Project description:BACKGROUND:Deficiency of lysosomal acid lipase (LAL) causes Wolman disease and cholesterol ester storage disease. With the recent introduction of enzyme replacement therapy to manage LAL deficiency comes the need for a reliable assay of LAL enzymatic activity that can be applied to dried blood spots (DBS). METHODS:We prepared and tested a library of analogs of palmitoyl 4-methylumbelifferyl esters to find a highly active and specific substrate for LAL in DBS. The LAL assay was optimized leading to both LC-MS/MS and fluorometric assay of LAL. We tested the new assay on DBS from healthy and LAL-deficient patients. RESULTS:The ester formed between palmitic acid and 4-propyl-8-methyl-7-hydroxycoumarin (P-PMHC) was found to be >98% selective for LAL in DBS based on the sensitivity of its activity to the LAL-specific inactivator Lalistat-2 and the fact that the activity was close to zero using DBS from patients previously shown to be LAL-deficient.

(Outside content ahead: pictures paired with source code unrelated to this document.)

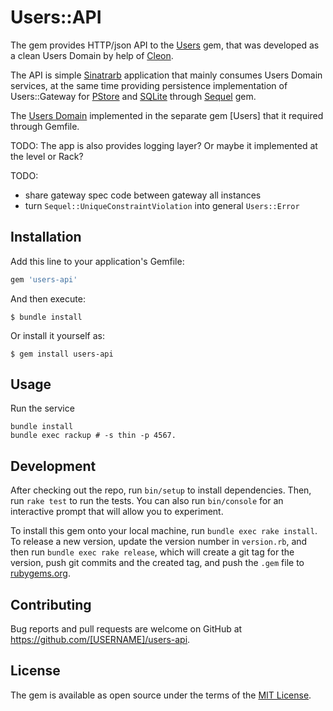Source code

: # Users::API

The gem provides HTTP/json API to the [Users](__TODO__) gem, that was developed as a clean Users Domain by help of [Cleon](__TODO__).

The API is simple [Sinatrarb]() application that mainly consumes Users Domain services, at the same time providing persistence implementation of Users::Gateway for [PStore]() and [SQLite]() through [Sequel]() gem.

The [Users Domain]() implemented in the separate gem [Users] that it required through Gemfile.

TODO: The app is also provides logging layer? Or maybe it implemented at the level or Rack?

TODO:

- share gateway spec code between gateway all instances
- turn `Sequel::UniqueConstraintViolation` into general `Users::Error`

## Installation

Add this line to your application's Gemfile:

```ruby
gem 'users-api'
```

And then execute:

    $ bundle install

Or install it yourself as:

    $ gem install users-api

## Usage

Run the service

    bundle install  
    bundle exec rackup # -s thin -p 4567.

## Development

After checking out the repo, run `bin/setup` to install dependencies. Then, run `rake test` to run the tests. You can also run `bin/console` for an interactive prompt that will allow you to experiment.

To install this gem onto your local machine, run `bundle exec rake install`. To release a new version, update the version number in `version.rb`, and then run `bundle exec rake release`, which will create a git tag for the version, push git commits and the created tag, and push the `.gem` file to [rubygems.org](https://rubygems.org).

## Contributing

Bug reports and pull requests are welcome on GitHub at https://github.com/[USERNAME]/users-api.

## License

The gem is available as open source under the terms of the [MIT License](https://opensource.org/licenses/MIT).
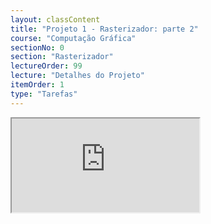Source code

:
 ```yaml
---
layout: classContent
title: "Projeto 1 - Rasterizador: parte 2"
course: "Computação Gráfica"
sectionNo: 0
section: "Rasterizador"
lectureOrder: 99
lecture: "Detalhes do Projeto"
itemOrder: 1
type: "Tarefas"
---
```


<iframe src="https://docs.google.com/document/d/e/2PACX-1vTZDr0x5TPP4AZYTKVsWy9Cd2SdNBaCj73IyAdPB-DqbcOzGdfwtJdNn-zRUrOrHw/pub?embedded=true"></iframe>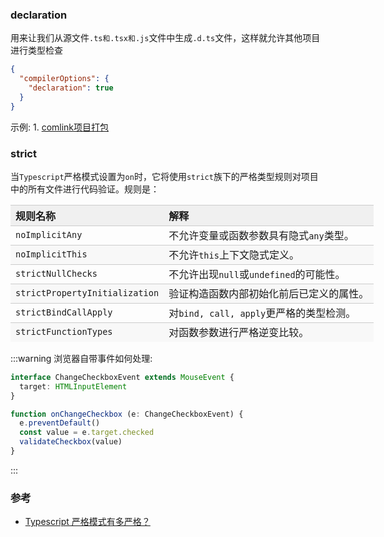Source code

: ### declaration

用来让我们从源文件`.ts和.tsx和.js`文件中生成`.d.ts`文件，这样就允许其他项目进行类型检查

```json
{
  "compilerOptions": {
    "declaration": true
  }
}
```

示例: 1. [comlink项目打包](https://bd288c84-407c-40c1-a114-dd8efcc22061.ws-ap01.gitpod.io/#/workspace/comlink)

### strict

当`Typescript`严格模式设置为`on`时，它将使用`strict`族下的严格类型规则对项目中的所有文件进行代码验证。规则是：

<table width="657" style="width: 654px;"><thead style="max-width: 100%;box-sizing: border-box !important;overflow-wrap: break-word !important;"><tr style="max-width: 100%;border-width: 1px 0px 0px;border-right-style: initial;border-bottom-style: initial;border-left-style: initial;border-right-color: initial;border-bottom-color: initial;border-left-color: initial;border-top-style: solid;border-top-color: rgb(204, 204, 204);box-sizing: border-box !important;overflow-wrap: break-word !important;"><th style="word-break: break-all;border-top-width: 1px;border-color: rgb(204, 204, 204);background-color: rgb(240, 240, 240);max-width: 100%;text-align: left;overflow-wrap: break-word !important;box-sizing: border-box !important;">规则名称</th><th style="word-break: break-all;border-top-width: 1px;border-color: rgb(204, 204, 204);background-color: rgb(240, 240, 240);max-width: 100%;text-align: left;overflow-wrap: break-word !important;box-sizing: border-box !important;">解释</th></tr></thead><tbody style="max-width: 100%;border-width: 0px;border-style: initial;border-color: initial;box-sizing: border-box !important;overflow-wrap: break-word !important;"><tr style="max-width: 100%;border-width: 1px 0px 0px;border-right-style: initial;border-bottom-style: initial;border-left-style: initial;border-right-color: initial;border-bottom-color: initial;border-left-color: initial;border-top-style: solid;border-top-color: rgb(204, 204, 204);box-sizing: border-box !important;overflow-wrap: break-word !important;"><td style="word-break: break-all;border-color: rgb(204, 204, 204);max-width: 100%;overflow-wrap: break-word !important;box-sizing: border-box !important;"><code style="max-width: 100%;box-sizing: border-box !important;overflow-wrap: break-word !important;">noImplicitAny</code></td><td style="word-break: break-all;border-color: rgb(204, 204, 204);max-width: 100%;overflow-wrap: break-word !important;box-sizing: border-box !important;">不允许变量或函数参数具有隐式<code style="max-width: 100%;box-sizing: border-box !important;overflow-wrap: break-word !important;">any</code>类型。</td></tr><tr style="max-width: 100%;border-width: 1px 0px 0px;border-right-style: initial;border-bottom-style: initial;border-left-style: initial;border-right-color: initial;border-bottom-color: initial;border-left-color: initial;border-top-style: solid;border-top-color: rgb(204, 204, 204);background-color: rgb(248, 248, 248);box-sizing: border-box !important;overflow-wrap: break-word !important;"><td style="word-break: break-all;border-color: rgb(204, 204, 204);max-width: 100%;overflow-wrap: break-word !important;box-sizing: border-box !important;"><code style="max-width: 100%;box-sizing: border-box !important;overflow-wrap: break-word !important;">noImplicitThis</code></td><td style="word-break: break-all;border-color: rgb(204, 204, 204);max-width: 100%;overflow-wrap: break-word !important;box-sizing: border-box !important;">不允许<code style="max-width: 100%;box-sizing: border-box !important;overflow-wrap: break-word !important;">this</code>上下文隐式定义。</td></tr><tr style="max-width: 100%;border-width: 1px 0px 0px;border-right-style: initial;border-bottom-style: initial;border-left-style: initial;border-right-color: initial;border-bottom-color: initial;border-left-color: initial;border-top-style: solid;border-top-color: rgb(204, 204, 204);box-sizing: border-box !important;overflow-wrap: break-word !important;"><td style="word-break: break-all;border-color: rgb(204, 204, 204);max-width: 100%;overflow-wrap: break-word !important;box-sizing: border-box !important;"><code style="max-width: 100%;box-sizing: border-box !important;overflow-wrap: break-word !important;">strictNullChecks</code></td><td style="word-break: break-all;border-color: rgb(204, 204, 204);max-width: 100%;overflow-wrap: break-word !important;box-sizing: border-box !important;">不允许出现<code style="max-width: 100%;box-sizing: border-box !important;overflow-wrap: break-word !important;">null</code>或<code style="max-width: 100%;box-sizing: border-box !important;overflow-wrap: break-word !important;">undefined</code>的可能性。</td></tr><tr style="max-width: 100%;border-width: 1px 0px 0px;border-right-style: initial;border-bottom-style: initial;border-left-style: initial;border-right-color: initial;border-bottom-color: initial;border-left-color: initial;border-top-style: solid;border-top-color: rgb(204, 204, 204);background-color: rgb(248, 248, 248);box-sizing: border-box !important;overflow-wrap: break-word !important;"><td style="word-break: break-all;border-color: rgb(204, 204, 204);max-width: 100%;overflow-wrap: break-word !important;box-sizing: border-box !important;"><code style="max-width: 100%;box-sizing: border-box !important;overflow-wrap: break-word !important;">strictPropertyInitialization</code></td><td style="word-break: break-all;border-color: rgb(204, 204, 204);max-width: 100%;overflow-wrap: break-word !important;box-sizing: border-box !important;">验证构造函数内部初始化前后已定义的属性。</td></tr><tr style="max-width: 100%;border-width: 1px 0px 0px;border-right-style: initial;border-bottom-style: initial;border-left-style: initial;border-right-color: initial;border-bottom-color: initial;border-left-color: initial;border-top-style: solid;border-top-color: rgb(204, 204, 204);box-sizing: border-box !important;overflow-wrap: break-word !important;"><td style="word-break: break-all;border-color: rgb(204, 204, 204);max-width: 100%;overflow-wrap: break-word !important;box-sizing: border-box !important;"><code style="max-width: 100%;box-sizing: border-box !important;overflow-wrap: break-word !important;">strictBindCallApply</code></td><td style="word-break: break-all;border-color: rgb(204, 204, 204);max-width: 100%;overflow-wrap: break-word !important;box-sizing: border-box !important;">对<code style="max-width: 100%;box-sizing: border-box !important;overflow-wrap: break-word !important;">bind, call, apply</code>更严格的类型检测。</td></tr><tr style="max-width: 100%;border-width: 1px 0px 0px;border-right-style: initial;border-bottom-style: initial;border-left-style: initial;border-right-color: initial;border-bottom-color: initial;border-left-color: initial;border-top-style: solid;border-top-color: rgb(204, 204, 204);background-color: rgb(248, 248, 248);box-sizing: border-box !important;overflow-wrap: break-word !important;"><td style="word-break: break-all;border-color: rgb(204, 204, 204);max-width: 100%;overflow-wrap: break-word !important;box-sizing: border-box !important;"><code style="max-width: 100%;box-sizing: border-box !important;overflow-wrap: break-word !important;">strictFunctionTypes</code></td><td style="word-break: break-all;border-color: rgb(204, 204, 204);max-width: 100%;overflow-wrap: break-word !important;box-sizing: border-box !important;">对函数参数进行严格逆变比较。</td></tr></tbody></table>

:::warning
浏览器自带事件如何处理:</br>
```typescript
interface ChangeCheckboxEvent extends MouseEvent {
  target: HTMLInputElement
}

function onChangeCheckbox (e: ChangeCheckboxEvent) {
  e.preventDefault()
  const value = e.target.checked
  validateCheckbox(value)
}
```
:::

### 参考

- [Typescript 严格模式有多严格？](https://mp.weixin.qq.com/s/49vrAKTMVmVsJyFE7r10pQ)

Use of P-PMHC and heavy isotope-labeled internal standard with optimized assay conditions led to an approximately 2-fold increase in the specific activity of LAL compared with the previously reported LAL assay. Patients deficient in LAL were readily distinguished from normal persons with the new LAL assay using UPLC-MS/MS or fluorometric assay platforms. CONCLUSIONS:The new assay can measure LAL in DBS with a single measurement compared with the previous method involving 2 assays done in parallel.